Work to complete =>
Output exactly the lines below, starting with the line that has "天生玉骨氷肌【韵】痩损也【读" and going on through the line that has "天邉白鴈写寒云【韵】镜里青鸾", both included, and no other lines.

· · · ·

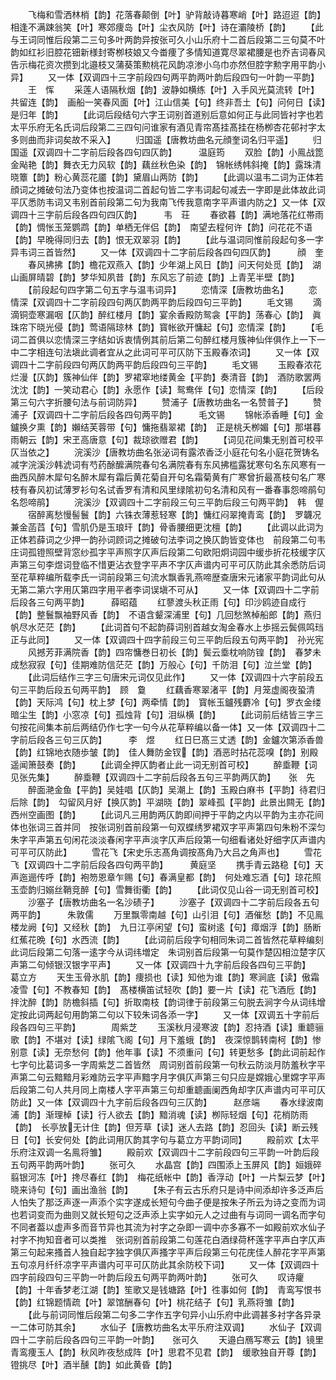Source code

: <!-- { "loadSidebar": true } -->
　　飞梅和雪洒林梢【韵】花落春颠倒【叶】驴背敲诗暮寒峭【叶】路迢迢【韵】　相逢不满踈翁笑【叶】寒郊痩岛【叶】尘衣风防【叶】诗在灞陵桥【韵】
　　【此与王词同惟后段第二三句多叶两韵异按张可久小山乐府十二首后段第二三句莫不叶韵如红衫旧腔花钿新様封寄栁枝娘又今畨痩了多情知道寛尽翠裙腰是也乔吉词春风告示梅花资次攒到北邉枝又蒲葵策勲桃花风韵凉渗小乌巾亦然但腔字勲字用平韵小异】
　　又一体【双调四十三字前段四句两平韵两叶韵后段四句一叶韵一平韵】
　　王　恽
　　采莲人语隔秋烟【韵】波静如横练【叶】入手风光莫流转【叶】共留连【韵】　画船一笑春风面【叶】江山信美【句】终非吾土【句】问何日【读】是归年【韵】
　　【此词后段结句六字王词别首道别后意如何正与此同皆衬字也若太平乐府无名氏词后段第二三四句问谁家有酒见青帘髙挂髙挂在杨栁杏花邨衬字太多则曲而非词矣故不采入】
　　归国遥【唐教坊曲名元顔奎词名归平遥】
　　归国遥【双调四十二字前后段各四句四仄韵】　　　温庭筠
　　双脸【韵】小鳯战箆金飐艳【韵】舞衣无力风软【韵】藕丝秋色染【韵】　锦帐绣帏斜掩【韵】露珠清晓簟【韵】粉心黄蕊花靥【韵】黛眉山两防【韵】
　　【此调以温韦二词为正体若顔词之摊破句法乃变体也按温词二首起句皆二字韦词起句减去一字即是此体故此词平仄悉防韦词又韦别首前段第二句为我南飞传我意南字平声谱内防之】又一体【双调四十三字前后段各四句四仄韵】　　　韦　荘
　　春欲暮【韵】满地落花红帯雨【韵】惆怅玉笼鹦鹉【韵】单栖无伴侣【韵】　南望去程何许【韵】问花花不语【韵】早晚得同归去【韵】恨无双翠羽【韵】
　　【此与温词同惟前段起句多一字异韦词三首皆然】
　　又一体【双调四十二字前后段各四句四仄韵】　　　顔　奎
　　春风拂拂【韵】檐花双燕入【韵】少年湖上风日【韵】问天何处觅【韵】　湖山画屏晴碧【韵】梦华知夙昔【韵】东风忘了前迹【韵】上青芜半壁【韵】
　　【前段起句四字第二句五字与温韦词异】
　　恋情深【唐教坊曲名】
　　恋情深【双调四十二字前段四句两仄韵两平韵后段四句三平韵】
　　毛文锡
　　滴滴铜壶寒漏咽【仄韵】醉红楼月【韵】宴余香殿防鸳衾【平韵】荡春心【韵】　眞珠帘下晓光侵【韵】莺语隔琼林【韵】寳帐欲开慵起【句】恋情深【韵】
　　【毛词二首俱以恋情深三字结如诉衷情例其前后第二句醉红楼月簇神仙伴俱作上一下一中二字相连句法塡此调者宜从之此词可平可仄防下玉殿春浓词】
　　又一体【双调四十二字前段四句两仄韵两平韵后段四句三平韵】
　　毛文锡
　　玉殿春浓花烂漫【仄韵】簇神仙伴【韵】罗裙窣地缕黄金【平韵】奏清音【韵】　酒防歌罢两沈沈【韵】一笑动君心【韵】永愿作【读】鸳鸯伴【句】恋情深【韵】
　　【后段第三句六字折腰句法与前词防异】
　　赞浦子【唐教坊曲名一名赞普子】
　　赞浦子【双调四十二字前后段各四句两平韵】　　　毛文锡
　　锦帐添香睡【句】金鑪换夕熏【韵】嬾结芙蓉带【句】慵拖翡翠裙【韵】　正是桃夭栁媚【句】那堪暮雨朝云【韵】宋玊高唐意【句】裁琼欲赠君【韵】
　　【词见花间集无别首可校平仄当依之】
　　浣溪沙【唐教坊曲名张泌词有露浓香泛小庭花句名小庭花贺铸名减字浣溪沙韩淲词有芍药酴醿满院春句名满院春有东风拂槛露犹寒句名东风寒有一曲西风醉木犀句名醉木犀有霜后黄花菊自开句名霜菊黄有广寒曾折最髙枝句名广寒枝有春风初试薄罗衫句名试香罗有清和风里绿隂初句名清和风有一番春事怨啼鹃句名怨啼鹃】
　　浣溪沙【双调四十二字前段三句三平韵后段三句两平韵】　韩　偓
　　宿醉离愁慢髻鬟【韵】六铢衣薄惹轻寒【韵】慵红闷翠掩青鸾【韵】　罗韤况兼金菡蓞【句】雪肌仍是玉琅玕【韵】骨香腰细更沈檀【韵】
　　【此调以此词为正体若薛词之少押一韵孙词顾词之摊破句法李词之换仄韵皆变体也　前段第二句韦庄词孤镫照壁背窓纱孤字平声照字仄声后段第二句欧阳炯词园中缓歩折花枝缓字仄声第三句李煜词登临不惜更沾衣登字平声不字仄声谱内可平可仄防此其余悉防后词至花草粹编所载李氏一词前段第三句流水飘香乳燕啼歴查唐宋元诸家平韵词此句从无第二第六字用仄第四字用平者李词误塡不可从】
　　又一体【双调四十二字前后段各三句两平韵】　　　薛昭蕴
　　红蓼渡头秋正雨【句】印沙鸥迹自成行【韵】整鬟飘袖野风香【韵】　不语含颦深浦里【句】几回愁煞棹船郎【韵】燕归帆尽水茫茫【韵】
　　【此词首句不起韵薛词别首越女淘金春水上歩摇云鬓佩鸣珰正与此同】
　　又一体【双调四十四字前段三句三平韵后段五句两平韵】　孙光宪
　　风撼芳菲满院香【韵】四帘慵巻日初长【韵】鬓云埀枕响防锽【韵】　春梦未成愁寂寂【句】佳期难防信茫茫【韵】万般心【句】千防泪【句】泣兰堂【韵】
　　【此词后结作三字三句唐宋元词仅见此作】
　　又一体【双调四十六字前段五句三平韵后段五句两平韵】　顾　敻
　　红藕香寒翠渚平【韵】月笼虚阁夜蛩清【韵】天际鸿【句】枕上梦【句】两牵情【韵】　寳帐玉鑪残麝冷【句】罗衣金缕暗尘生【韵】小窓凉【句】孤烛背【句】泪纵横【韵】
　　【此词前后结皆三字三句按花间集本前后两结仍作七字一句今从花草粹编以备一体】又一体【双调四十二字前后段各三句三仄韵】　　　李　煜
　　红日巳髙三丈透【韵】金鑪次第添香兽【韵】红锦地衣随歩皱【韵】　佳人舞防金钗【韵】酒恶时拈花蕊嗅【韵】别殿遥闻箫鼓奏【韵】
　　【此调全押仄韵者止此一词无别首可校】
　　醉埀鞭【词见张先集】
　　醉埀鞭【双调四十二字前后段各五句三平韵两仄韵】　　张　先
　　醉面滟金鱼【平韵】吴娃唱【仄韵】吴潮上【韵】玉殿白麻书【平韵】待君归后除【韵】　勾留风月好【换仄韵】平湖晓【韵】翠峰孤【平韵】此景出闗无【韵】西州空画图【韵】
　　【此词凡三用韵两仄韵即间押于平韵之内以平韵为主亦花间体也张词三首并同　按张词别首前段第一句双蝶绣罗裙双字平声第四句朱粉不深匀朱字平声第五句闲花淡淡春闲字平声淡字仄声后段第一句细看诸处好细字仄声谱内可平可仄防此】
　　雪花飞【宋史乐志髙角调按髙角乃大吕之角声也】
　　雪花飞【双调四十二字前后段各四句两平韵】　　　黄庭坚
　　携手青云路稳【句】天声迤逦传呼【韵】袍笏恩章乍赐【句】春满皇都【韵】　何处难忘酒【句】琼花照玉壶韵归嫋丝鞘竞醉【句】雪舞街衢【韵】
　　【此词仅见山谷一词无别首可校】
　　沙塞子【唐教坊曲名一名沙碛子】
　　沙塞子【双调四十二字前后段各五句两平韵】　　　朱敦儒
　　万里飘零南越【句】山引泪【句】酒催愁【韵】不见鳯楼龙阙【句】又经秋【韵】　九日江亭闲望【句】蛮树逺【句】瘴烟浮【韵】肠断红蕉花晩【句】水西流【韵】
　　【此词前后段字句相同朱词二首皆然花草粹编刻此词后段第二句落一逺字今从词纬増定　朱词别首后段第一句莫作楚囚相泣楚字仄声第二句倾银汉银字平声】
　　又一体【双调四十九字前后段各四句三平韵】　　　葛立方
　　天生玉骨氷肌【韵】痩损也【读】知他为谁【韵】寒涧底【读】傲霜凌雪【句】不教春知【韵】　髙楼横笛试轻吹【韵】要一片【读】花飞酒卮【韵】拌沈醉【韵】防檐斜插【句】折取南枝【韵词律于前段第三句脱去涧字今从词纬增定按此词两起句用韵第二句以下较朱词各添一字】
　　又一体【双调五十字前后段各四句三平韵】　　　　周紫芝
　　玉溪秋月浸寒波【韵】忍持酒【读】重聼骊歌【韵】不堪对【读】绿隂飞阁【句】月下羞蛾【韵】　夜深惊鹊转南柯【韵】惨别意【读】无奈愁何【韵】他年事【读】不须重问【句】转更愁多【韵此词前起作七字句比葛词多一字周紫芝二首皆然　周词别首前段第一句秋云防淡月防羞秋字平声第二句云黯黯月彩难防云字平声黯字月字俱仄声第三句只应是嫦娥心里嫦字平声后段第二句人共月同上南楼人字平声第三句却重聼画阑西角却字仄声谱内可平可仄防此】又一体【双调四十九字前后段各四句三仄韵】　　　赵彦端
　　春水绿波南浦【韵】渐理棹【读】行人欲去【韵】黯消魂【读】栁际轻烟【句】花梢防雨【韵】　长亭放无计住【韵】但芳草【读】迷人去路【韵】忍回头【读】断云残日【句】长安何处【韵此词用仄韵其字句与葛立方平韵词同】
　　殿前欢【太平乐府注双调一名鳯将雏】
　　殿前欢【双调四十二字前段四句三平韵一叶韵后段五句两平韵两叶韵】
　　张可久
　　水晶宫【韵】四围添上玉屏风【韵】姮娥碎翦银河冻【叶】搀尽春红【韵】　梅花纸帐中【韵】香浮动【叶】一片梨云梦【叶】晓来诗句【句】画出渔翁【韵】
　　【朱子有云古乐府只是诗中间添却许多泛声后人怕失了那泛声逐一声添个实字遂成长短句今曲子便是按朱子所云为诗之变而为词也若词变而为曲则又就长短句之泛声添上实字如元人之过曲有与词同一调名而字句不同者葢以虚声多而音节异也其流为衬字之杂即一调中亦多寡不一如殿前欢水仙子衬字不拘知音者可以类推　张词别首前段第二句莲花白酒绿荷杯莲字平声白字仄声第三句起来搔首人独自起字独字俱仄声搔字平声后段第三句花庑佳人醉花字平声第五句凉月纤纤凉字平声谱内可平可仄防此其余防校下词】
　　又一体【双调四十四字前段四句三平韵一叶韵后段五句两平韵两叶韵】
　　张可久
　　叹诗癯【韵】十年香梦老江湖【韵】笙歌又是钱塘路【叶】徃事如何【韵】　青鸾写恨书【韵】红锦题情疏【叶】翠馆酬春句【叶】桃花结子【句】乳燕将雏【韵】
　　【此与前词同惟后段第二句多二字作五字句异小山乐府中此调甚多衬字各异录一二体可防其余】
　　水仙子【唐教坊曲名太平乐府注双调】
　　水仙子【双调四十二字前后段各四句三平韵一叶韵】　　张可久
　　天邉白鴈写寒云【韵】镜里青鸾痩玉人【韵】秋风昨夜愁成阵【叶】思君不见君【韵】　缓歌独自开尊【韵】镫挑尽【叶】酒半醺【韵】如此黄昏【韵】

· · · ·

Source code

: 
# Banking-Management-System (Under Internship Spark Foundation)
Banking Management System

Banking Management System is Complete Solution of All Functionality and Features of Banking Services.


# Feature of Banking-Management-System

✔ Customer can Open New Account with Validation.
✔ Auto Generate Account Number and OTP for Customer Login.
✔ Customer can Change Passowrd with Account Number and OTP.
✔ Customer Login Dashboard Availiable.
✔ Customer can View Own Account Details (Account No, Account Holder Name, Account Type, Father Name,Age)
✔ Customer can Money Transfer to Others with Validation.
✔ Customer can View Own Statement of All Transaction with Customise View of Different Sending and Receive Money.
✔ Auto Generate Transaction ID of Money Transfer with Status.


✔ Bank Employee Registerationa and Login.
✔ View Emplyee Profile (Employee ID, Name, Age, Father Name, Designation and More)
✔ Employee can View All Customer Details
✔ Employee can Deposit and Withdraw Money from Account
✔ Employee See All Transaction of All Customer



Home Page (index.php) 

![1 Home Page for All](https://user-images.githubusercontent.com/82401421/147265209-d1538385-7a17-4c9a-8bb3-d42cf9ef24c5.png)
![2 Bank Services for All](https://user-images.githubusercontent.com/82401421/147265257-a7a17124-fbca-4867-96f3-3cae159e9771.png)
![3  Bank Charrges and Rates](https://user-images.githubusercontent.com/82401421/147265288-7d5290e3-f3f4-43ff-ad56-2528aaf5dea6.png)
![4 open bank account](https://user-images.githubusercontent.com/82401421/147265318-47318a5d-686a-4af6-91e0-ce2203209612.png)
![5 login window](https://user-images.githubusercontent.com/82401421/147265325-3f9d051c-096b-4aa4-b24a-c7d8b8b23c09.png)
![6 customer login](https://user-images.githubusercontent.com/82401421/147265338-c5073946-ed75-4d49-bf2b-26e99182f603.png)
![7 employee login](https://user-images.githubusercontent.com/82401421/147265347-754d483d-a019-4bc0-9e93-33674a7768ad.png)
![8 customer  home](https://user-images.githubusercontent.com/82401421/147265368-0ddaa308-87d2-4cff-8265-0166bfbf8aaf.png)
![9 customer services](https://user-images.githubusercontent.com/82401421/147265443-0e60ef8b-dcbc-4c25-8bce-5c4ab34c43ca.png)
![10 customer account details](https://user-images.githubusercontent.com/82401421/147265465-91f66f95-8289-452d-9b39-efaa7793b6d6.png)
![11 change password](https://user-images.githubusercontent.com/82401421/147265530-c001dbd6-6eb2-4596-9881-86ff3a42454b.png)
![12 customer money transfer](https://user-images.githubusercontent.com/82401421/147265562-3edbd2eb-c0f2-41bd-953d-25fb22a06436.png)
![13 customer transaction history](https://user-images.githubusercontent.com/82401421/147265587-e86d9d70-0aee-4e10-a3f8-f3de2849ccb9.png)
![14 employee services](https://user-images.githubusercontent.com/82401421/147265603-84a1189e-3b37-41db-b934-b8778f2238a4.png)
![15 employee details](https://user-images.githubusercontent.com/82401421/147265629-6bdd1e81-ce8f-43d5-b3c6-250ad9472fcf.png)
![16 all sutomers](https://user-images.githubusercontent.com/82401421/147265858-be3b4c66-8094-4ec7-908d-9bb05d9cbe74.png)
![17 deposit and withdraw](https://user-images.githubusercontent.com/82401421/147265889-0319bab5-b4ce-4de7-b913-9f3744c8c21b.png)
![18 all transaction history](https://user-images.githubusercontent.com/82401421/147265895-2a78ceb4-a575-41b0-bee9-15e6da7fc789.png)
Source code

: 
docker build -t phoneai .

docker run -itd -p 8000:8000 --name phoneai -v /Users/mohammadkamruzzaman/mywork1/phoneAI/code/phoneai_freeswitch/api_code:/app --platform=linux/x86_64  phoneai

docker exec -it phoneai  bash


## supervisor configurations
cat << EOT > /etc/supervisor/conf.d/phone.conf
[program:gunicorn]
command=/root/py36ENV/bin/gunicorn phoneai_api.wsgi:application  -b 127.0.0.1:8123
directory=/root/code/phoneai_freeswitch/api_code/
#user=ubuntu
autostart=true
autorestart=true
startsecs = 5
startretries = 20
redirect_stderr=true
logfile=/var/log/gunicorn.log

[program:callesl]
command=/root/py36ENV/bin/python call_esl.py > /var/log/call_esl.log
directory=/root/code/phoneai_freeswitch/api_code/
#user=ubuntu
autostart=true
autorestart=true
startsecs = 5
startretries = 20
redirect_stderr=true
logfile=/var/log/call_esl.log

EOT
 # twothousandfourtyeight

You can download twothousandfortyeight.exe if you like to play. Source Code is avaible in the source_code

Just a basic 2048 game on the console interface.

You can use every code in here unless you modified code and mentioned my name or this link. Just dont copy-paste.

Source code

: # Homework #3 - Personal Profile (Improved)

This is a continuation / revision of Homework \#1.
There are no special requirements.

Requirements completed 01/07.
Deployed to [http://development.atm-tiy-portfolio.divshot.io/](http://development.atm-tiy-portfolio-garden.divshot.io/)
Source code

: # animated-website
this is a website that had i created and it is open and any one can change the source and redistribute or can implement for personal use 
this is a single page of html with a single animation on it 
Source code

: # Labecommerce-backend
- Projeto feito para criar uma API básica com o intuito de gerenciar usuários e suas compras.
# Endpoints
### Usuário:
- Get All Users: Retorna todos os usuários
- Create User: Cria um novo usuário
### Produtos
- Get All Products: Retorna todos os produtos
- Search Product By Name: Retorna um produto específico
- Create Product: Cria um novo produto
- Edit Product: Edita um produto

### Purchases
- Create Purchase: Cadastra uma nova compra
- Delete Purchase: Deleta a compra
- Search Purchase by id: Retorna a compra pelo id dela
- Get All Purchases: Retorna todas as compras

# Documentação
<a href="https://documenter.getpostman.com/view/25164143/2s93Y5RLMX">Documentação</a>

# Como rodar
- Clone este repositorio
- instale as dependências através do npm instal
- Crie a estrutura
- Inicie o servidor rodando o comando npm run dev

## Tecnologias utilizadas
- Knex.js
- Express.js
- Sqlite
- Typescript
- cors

· · · ·

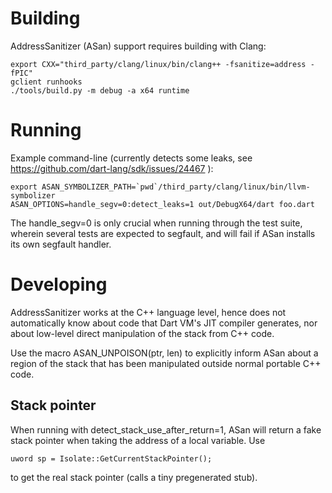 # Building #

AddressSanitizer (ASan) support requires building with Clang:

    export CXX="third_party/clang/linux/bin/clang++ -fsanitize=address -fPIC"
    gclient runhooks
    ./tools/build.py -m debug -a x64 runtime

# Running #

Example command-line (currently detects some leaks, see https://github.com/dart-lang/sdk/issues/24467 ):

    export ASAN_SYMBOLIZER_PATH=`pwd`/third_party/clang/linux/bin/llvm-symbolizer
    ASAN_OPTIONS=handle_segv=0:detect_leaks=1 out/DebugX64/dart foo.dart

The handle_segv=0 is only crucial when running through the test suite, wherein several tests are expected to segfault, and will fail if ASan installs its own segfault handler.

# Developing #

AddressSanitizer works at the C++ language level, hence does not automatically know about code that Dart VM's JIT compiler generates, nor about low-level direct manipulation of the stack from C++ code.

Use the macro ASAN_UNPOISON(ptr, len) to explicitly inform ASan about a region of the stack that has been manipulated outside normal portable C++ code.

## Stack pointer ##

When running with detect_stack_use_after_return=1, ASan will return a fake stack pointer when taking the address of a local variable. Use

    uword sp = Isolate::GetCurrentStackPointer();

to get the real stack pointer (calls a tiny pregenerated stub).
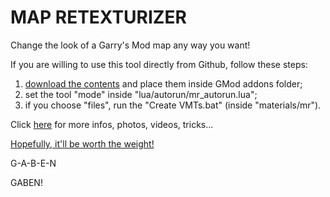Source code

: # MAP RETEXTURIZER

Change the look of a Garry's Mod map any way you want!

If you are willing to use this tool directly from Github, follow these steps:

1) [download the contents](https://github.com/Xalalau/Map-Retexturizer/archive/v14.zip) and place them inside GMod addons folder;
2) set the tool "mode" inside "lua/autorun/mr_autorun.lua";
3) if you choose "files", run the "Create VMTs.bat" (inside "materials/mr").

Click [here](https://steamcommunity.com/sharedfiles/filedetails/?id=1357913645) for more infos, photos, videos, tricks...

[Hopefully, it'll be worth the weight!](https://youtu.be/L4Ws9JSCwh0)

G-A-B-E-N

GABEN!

· · · ·

Result =>
　　天生玉骨氷肌【韵】痩损也【读】知他为谁【韵】寒涧底【读】傲霜凌雪【句】不教春知【韵】　髙楼横笛试轻吹【韵】要一片【读】花飞酒卮【韵】拌沈醉【韵】防檐斜插【句】折取南枝【韵词律于前段第三句脱去涧字今从词纬增定按此词两起句用韵第二句以下较朱词各添一字】
　　又一体【双调五十字前后段各四句三平韵】　　　　周紫芝
　　玉溪秋月浸寒波【韵】忍持酒【读】重聼骊歌【韵】不堪对【读】绿隂飞阁【句】月下羞蛾【韵】　夜深惊鹊转南柯【韵】惨别意【读】无奈愁何【韵】他年事【读】不须重问【句】转更愁多【韵此词前起作七字句比葛词多一字周紫芝二首皆然　周词别首前段第一句秋云防淡月防羞秋字平声第二句云黯黯月彩难防云字平声黯字月字俱仄声第三句只应是嫦娥心里嫦字平声后段第二句人共月同上南楼人字平声第三句却重聼画阑西角却字仄声谱内可平可仄防此】又一体【双调四十九字前后段各四句三仄韵】　　　赵彦端
　　春水绿波南浦【韵】渐理棹【读】行人欲去【韵】黯消魂【读】栁际轻烟【句】花梢防雨【韵】　长亭放无计住【韵】但芳草【读】迷人去路【韵】忍回头【读】断云残日【句】长安何处【韵此词用仄韵其字句与葛立方平韵词同】
　　殿前欢【太平乐府注双调一名鳯将雏】
　　殿前欢【双调四十二字前段四句三平韵一叶韵后段五句两平韵两叶韵】
　　张可久
　　水晶宫【韵】四围添上玉屏风【韵】姮娥碎翦银河冻【叶】搀尽春红【韵】　梅花纸帐中【韵】香浮动【叶】一片梨云梦【叶】晓来诗句【句】画出渔翁【韵】
　　【朱子有云古乐府只是诗中间添却许多泛声后人怕失了那泛声逐一声添个实字遂成长短句今曲子便是按朱子所云为诗之变而为词也若词变而为曲则又就长短句之泛声添上实字如元人之过曲有与词同一调名而字句不同者葢以虚声多而音节异也其流为衬字之杂即一调中亦多寡不一如殿前欢水仙子衬字不拘知音者可以类推　张词别首前段第二句莲花白酒绿荷杯莲字平声白字仄声第三句起来搔首人独自起字独字俱仄声搔字平声后段第三句花庑佳人醉花字平声第五句凉月纤纤凉字平声谱内可平可仄防此其余防校下词】
　　又一体【双调四十四字前段四句三平韵一叶韵后段五句两平韵两叶韵】
　　张可久
　　叹诗癯【韵】十年香梦老江湖【韵】笙歌又是钱塘路【叶】徃事如何【韵】　青鸾写恨书【韵】红锦题情疏【叶】翠馆酬春句【叶】桃花结子【句】乳燕将雏【韵】
　　【此与前词同惟后段第二句多二字作五字句异小山乐府中此调甚多衬字各异录一二体可防其余】
　　水仙子【唐教坊曲名太平乐府注双调】
　　水仙子【双调四十二字前后段各四句三平韵一叶韵】　　张可久
　　天邉白鴈写寒云【韵】镜里青鸾痩玉人【韵】秋风昨夜愁成阵【叶】思君不见君【韵】　缓歌独自开尊【韵】镫挑尽【叶】酒半醺【韵】如此黄昏【韵】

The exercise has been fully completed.